Newly filed lawsuits and a Wall Street Journal investigation are forcing OpenAI to answer one of the most damaging questions ever asked of a frontier AI lab: did the company's leadership ignore its own safety team's warnings about a user who later killed eight people?
The cases, filed Wednesday in U.S. federal court in San Francisco by attorney Jay Edelson, allege that ChatGPT's automated abuse detection system flagged 18-year-old Jesse Van Rootselaar in June 2025 after she described scenarios involving gun violence over multiple days. According to the Wall Street Journal, roughly a dozen OpenAI staff members debated the flagged conversations, with some arguing the messages indicated a credible risk of real-world violence and urging leadership to contact the Royal Canadian Mounted Police. Eight months later, on February 10, 2026, Van Rootselaar walked into Tumbler Ridge Secondary School in British Columbia and opened fire before dying by suicide.
What the lawsuits allege
The complaints accuse OpenAI of negligence and seek both unspecified damages and a court-ordered overhaul of the company's threat-escalation procedures. Plaintiffs include the families of five students killed in the attack — Zoey Benoit, Abel Mwansa Jr., Ticaria "Tiki" Lampert, Kylie Smith and Ezekiel Schofield — along with educational assistant Shannda Aviugana-Durand and 12-year-old Maya Gebala, who was critically injured.
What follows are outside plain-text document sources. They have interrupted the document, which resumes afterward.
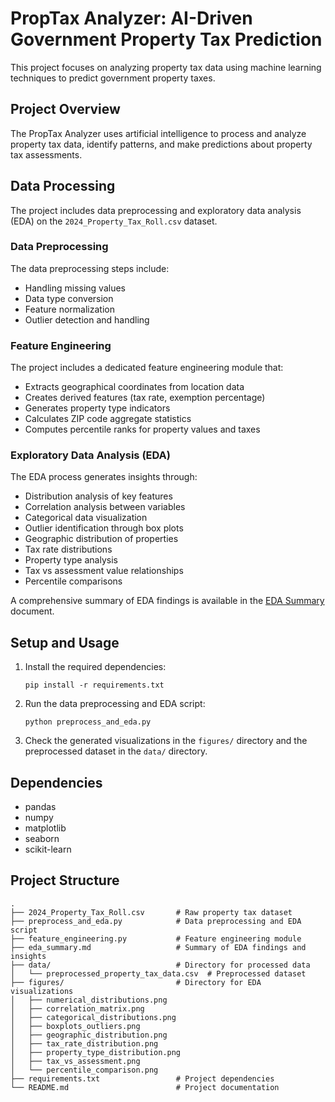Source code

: # PropTax Analyzer: AI-Driven Government Property Tax Prediction

This project focuses on analyzing property tax data using machine learning techniques to predict government property taxes.

## Project Overview

The PropTax Analyzer uses artificial intelligence to process and analyze property tax data, identify patterns, and make predictions about property tax assessments.

## Data Processing

The project includes data preprocessing and exploratory data analysis (EDA) on the `2024_Property_Tax_Roll.csv` dataset.

### Data Preprocessing

The data preprocessing steps include:
- Handling missing values
- Data type conversion
- Feature normalization
- Outlier detection and handling

### Feature Engineering

The project includes a dedicated feature engineering module that:
- Extracts geographical coordinates from location data
- Creates derived features (tax rate, exemption percentage)
- Generates property type indicators
- Calculates ZIP code aggregate statistics
- Computes percentile ranks for property values and taxes

### Exploratory Data Analysis (EDA)

The EDA process generates insights through:
- Distribution analysis of key features
- Correlation analysis between variables
- Categorical data visualization
- Outlier identification through box plots
- Geographic distribution of properties
- Tax rate distributions
- Property type analysis
- Tax vs assessment value relationships
- Percentile comparisons

A comprehensive summary of EDA findings is available in the [EDA Summary](eda_summary.md) document.

## Setup and Usage

1. Install the required dependencies:
   ```
   pip install -r requirements.txt
   ```

2. Run the data preprocessing and EDA script:
   ```
   python preprocess_and_eda.py
   ```

3. Check the generated visualizations in the `figures/` directory and the preprocessed dataset in the `data/` directory.

## Dependencies

- pandas
- numpy
- matplotlib
- seaborn
- scikit-learn

## Project Structure

```
.
├── 2024_Property_Tax_Roll.csv       # Raw property tax dataset
├── preprocess_and_eda.py            # Data preprocessing and EDA script
├── feature_engineering.py           # Feature engineering module
├── eda_summary.md                   # Summary of EDA findings and insights
├── data/                            # Directory for processed data
│   └── preprocessed_property_tax_data.csv  # Preprocessed dataset
├── figures/                         # Directory for EDA visualizations
│   ├── numerical_distributions.png
│   ├── correlation_matrix.png
│   ├── categorical_distributions.png
│   ├── boxplots_outliers.png
│   ├── geographic_distribution.png
│   ├── tax_rate_distribution.png
│   ├── property_type_distribution.png
│   ├── tax_vs_assessment.png
│   └── percentile_comparison.png
├── requirements.txt                 # Project dependencies
└── README.md                        # Project documentation
```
Edelson described the wave of cases as "an entire community stepping forward to hold OpenAI accountable" and, according to multiple outlets, said the decision to overrule the safety team was "pretty close to the definition of evil."
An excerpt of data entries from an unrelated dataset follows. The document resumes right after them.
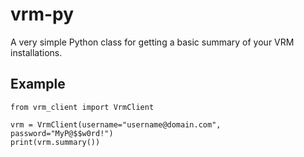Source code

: # vrm-py

A very simple Python class for getting a basic summary of your VRM installations.

## Example

```
from vrm_client import VrmClient

vrm = VrmClient(username="username@domain.com", password="MyP@$$w0rd!")
print(vrm.summary())
```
The lawsuits go further, alleging that OpenAI leaders avoided alerting authorities partly because doing so would have exposed the volume of violence-related conversations occurring on ChatGPT and complicated the company's path to a public listing. OpenAI has said the flagged conversations did not meet its internal threshold of a "credible and imminent" risk of physical harm.
Altman's apology and the political fallout
In an April 23 letter to the residents of Tumbler Ridge, Altman wrote: "I am deeply sorry that we did not alert law enforcement to the account that was banned in June." British Columbia Premier David Eby called the apology "necessary, and yet grossly insufficient for the devastation done to the families of Tumbler Ridge."
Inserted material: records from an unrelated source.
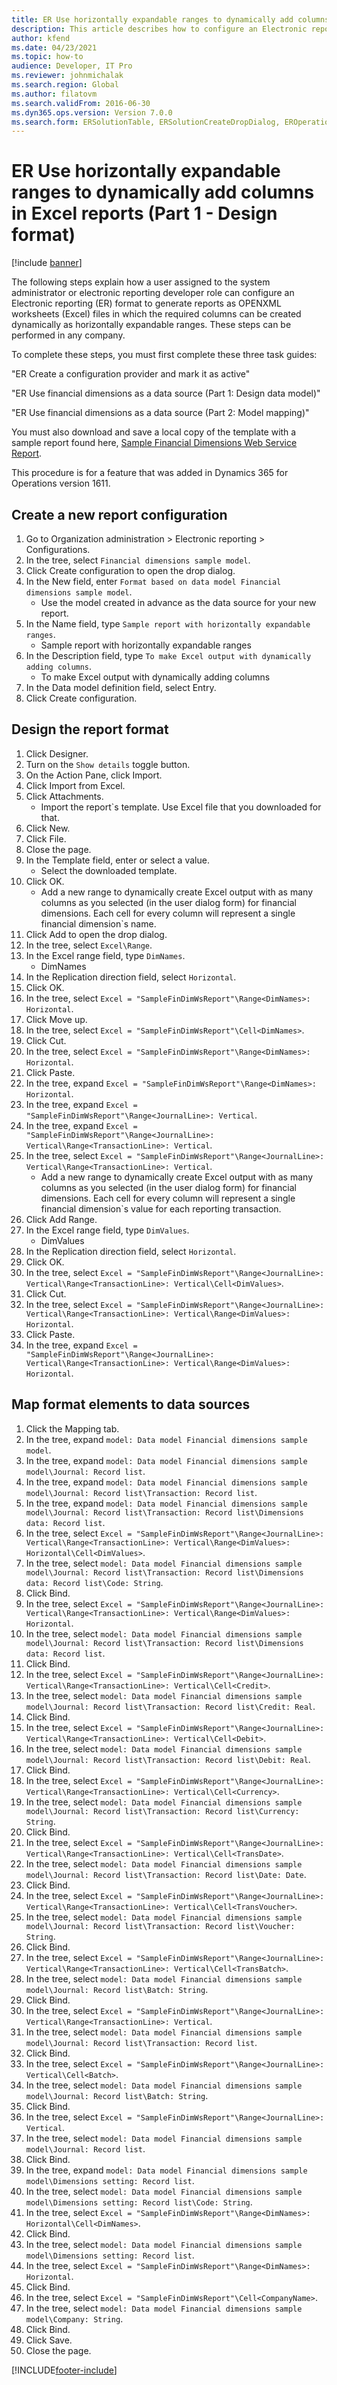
 ```yaml
---
title: ER Use horizontally expandable ranges to dynamically add columns in Excel reports (Part 1 - Design format)
description: This article describes how to configure an Electronic reporting (ER) format to generate reports as OPENXML worksheets (Excel) files. (Part 1)
author: kfend
ms.date: 04/23/2021
ms.topic: how-to
audience: Developer, IT Pro
ms.reviewer: johnmichalak
ms.search.region: Global
ms.author: filatovm
ms.search.validFrom: 2016-06-30
ms.dyn365.ops.version: Version 7.0.0
ms.search.form: ERSolutionTable, ERSolutionCreateDropDialog, EROperationDesigner, ERComponentTypeDropDialog
---
```

# ER Use horizontally expandable ranges to dynamically add columns in Excel reports (Part 1 - Design format)

[!include [banner](../../includes/banner.md)]

The following steps explain how a user assigned to the system administrator or electronic reporting developer role can configure an Electronic reporting (ER) format to generate reports as OPENXML worksheets (Excel) files in which the required columns can be created dynamically as horizontally expandable ranges. These steps can be performed in any company.

To complete these steps, you must first complete these three task guides:

"ER Create a configuration provider and mark it as active"

"ER Use financial dimensions as a data source (Part 1: Design data model)"

"ER Use financial dimensions as a data source (Part 2: Model mapping)"

You must also download and save a local copy of the template with a sample report found here, [Sample Financial Dimensions Web Service Report](https://download.microsoft.com/download/3/1/3/313e2090-bc0a-421f-bf96-c58da9bc0dea/SampleFinDimWsReport.xlsx).

This procedure is for a feature that was added in Dynamics 365 for Operations version 1611.

## Create a new report configuration

1. Go to Organization administration > Electronic reporting > Configurations.
2. In the tree, select `Financial dimensions sample model`.
3. Click Create configuration to open the drop dialog.
4. In the New field, enter `Format based on data model Financial dimensions sample model`.
    * Use the model created in advance as the data source for your new report.  
5. In the Name field, type `Sample report with horizontally expandable ranges`.
    * Sample report with horizontally expandable ranges  
6. In the Description field, type `To make Excel output with dynamically adding columns`.
    * To make Excel output with dynamically adding columns  
7. In the Data model definition field, select Entry.
8. Click Create configuration.

## Design the report format

1. Click Designer.
2. Turn on the `Show details` toggle button.
3. On the Action Pane, click Import.
4. Click Import from Excel.
5. Click Attachments.
    * Import the report`s template. Use Excel file that you downloaded for that.  
6. Click New.
7. Click File.
8. Close the page.
9. In the Template field, enter or select a value.
    * Select the downloaded template.  
10. Click OK.
    * Add a new range to dynamically create Excel output with as many columns as you selected (in the user dialog form) for financial dimensions. Each cell for every column will represent a single financial dimension`s name.  
11. Click Add to open the drop dialog.
12. In the tree, select `Excel\Range`.
13. In the Excel range field, type `DimNames`.
    * DimNames  
14. In the Replication direction field, select `Horizontal`.
15. Click OK.
16. In the tree, select `Excel = "SampleFinDimWsReport"\Range<DimNames>: Horizontal`.
17. Click Move up.
18. In the tree, select `Excel = "SampleFinDimWsReport"\Cell<DimNames>`.
19. Click Cut.
20. In the tree, select `Excel = "SampleFinDimWsReport"\Range<DimNames>: Horizontal`.
21. Click Paste.
22. In the tree, expand `Excel = "SampleFinDimWsReport"\Range<DimNames>: Horizontal`.
23. In the tree, expand `Excel = "SampleFinDimWsReport"\Range<JournalLine>: Vertical`.
24. In the tree, expand `Excel = "SampleFinDimWsReport"\Range<JournalLine>: Vertical\Range<TransactionLine>: Vertical`.
25. In the tree, select `Excel = "SampleFinDimWsReport"\Range<JournalLine>: Vertical\Range<TransactionLine>: Vertical`.
    * Add a new range to dynamically create Excel output with as many columns as you selected (in the user dialog form) for financial dimensions. Each cell for every column will represent a single financial dimension`s value for each reporting transaction.  
26. Click Add Range.
27. In the Excel range field, type `DimValues`.
    * DimValues  
28. In the Replication direction field, select `Horizontal`.
29. Click OK.
30. In the tree, select `Excel = "SampleFinDimWsReport"\Range<JournalLine>: Vertical\Range<TransactionLine>: Vertical\Cell<DimValues>`.
31. Click Cut.
32. In the tree, select `Excel = "SampleFinDimWsReport"\Range<JournalLine>: Vertical\Range<TransactionLine>: Vertical\Range<DimValues>: Horizontal`.
33. Click Paste.
34. In the tree, expand `Excel = "SampleFinDimWsReport"\Range<JournalLine>: Vertical\Range<TransactionLine>: Vertical\Range<DimValues>: Horizontal`.

## Map format elements to data sources

1. Click the Mapping tab.
2. In the tree, expand `model: Data model Financial dimensions sample model`.
3. In the tree, expand `model: Data model Financial dimensions sample model\Journal: Record list`.
4. In the tree, expand `model: Data model Financial dimensions sample model\Journal: Record list\Transaction: Record list`.
5. In the tree, expand `model: Data model Financial dimensions sample model\Journal: Record list\Transaction: Record list\Dimensions data: Record list`.
6. In the tree, select `Excel = "SampleFinDimWsReport"\Range<JournalLine>: Vertical\Range<TransactionLine>: Vertical\Range<DimValues>: Horizontal\Cell<DimValues>`.
7. In the tree, select `model: Data model Financial dimensions sample model\Journal: Record list\Transaction: Record list\Dimensions data: Record list\Code: String`.
8. Click Bind.
9. In the tree, select `Excel = "SampleFinDimWsReport"\Range<JournalLine>: Vertical\Range<TransactionLine>: Vertical\Range<DimValues>: Horizontal`.
10. In the tree, select `model: Data model Financial dimensions sample model\Journal: Record list\Transaction: Record list\Dimensions data: Record list`.
11. Click Bind.
12. In the tree, select `Excel = "SampleFinDimWsReport"\Range<JournalLine>: Vertical\Range<TransactionLine>: Vertical\Cell<Credit>`.
13. In the tree, select `model: Data model Financial dimensions sample model\Journal: Record list\Transaction: Record list\Credit: Real`.
14. Click Bind.
15. In the tree, select `Excel = "SampleFinDimWsReport"\Range<JournalLine>: Vertical\Range<TransactionLine>: Vertical\Cell<Debit>`.
16. In the tree, select `model: Data model Financial dimensions sample model\Journal: Record list\Transaction: Record list\Debit: Real`.
17. Click Bind.
18. In the tree, select `Excel = "SampleFinDimWsReport"\Range<JournalLine>: Vertical\Range<TransactionLine>: Vertical\Cell<Currency>`.
19. In the tree, select `model: Data model Financial dimensions sample model\Journal: Record list\Transaction: Record list\Currency: String`.
20. Click Bind.
21. In the tree, select `Excel = "SampleFinDimWsReport"\Range<JournalLine>: Vertical\Range<TransactionLine>: Vertical\Cell<TransDate>`.
22. In the tree, select `model: Data model Financial dimensions sample model\Journal: Record list\Transaction: Record list\Date: Date`.
23. Click Bind.
24. In the tree, select `Excel = "SampleFinDimWsReport"\Range<JournalLine>: Vertical\Range<TransactionLine>: Vertical\Cell<TransVoucher>`.
25. In the tree, select `model: Data model Financial dimensions sample model\Journal: Record list\Transaction: Record list\Voucher: String`.
26. Click Bind.
27. In the tree, select `Excel = "SampleFinDimWsReport"\Range<JournalLine>: Vertical\Range<TransactionLine>: Vertical\Cell<TransBatch>`.
28. In the tree, select `model: Data model Financial dimensions sample model\Journal: Record list\Batch: String`.
29. Click Bind.
30. In the tree, select `Excel = "SampleFinDimWsReport"\Range<JournalLine>: Vertical\Range<TransactionLine>: Vertical`.
31. In the tree, select `model: Data model Financial dimensions sample model\Journal: Record list\Transaction: Record list`.
32. Click Bind.
33. In the tree, select `Excel = "SampleFinDimWsReport"\Range<JournalLine>: Vertical\Cell<Batch>`.
34. In the tree, select `model: Data model Financial dimensions sample model\Journal: Record list\Batch: String`.
35. Click Bind.
36. In the tree, select `Excel = "SampleFinDimWsReport"\Range<JournalLine>: Vertical`.
37. In the tree, select `model: Data model Financial dimensions sample model\Journal: Record list`.
38. Click Bind.
39. In the tree, expand `model: Data model Financial dimensions sample model\Dimensions setting: Record list`.
40. In the tree, select `model: Data model Financial dimensions sample model\Dimensions setting: Record list\Code: String`.
41. In the tree, select `Excel = "SampleFinDimWsReport"\Range<DimNames>: Horizontal\Cell<DimNames>`.
42. Click Bind.
43. In the tree, select `model: Data model Financial dimensions sample model\Dimensions setting: Record list`.
44. In the tree, select `Excel = "SampleFinDimWsReport"\Range<DimNames>: Horizontal`.
45. Click Bind.
46. In the tree, select `Excel = "SampleFinDimWsReport"\Cell<CompanyName>`.
47. In the tree, select `model: Data model Financial dimensions sample model\Company: String`.
48. Click Bind.
49. Click Save.
50. Close the page.

[!INCLUDE[footer-include](../../../../includes/footer-banner.md)]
Why this matters for the industry
The Tumbler Ridge complaints arrive as OpenAI sprints toward a potential IPO and as Anthropic, Google and others build out enterprise safety pipelines of their own. Until now, frontier labs have largely set their own thresholds for when flagged content gets escalated to police. A federal court in San Francisco may now decide whether that discretion is enough — or whether AI providers carry an affirmative duty to warn when their automated systems flag a user as a credible danger.
The broader question for every lab: what does responsible disclosure look like when the user behind a chat could be the next mass shooter?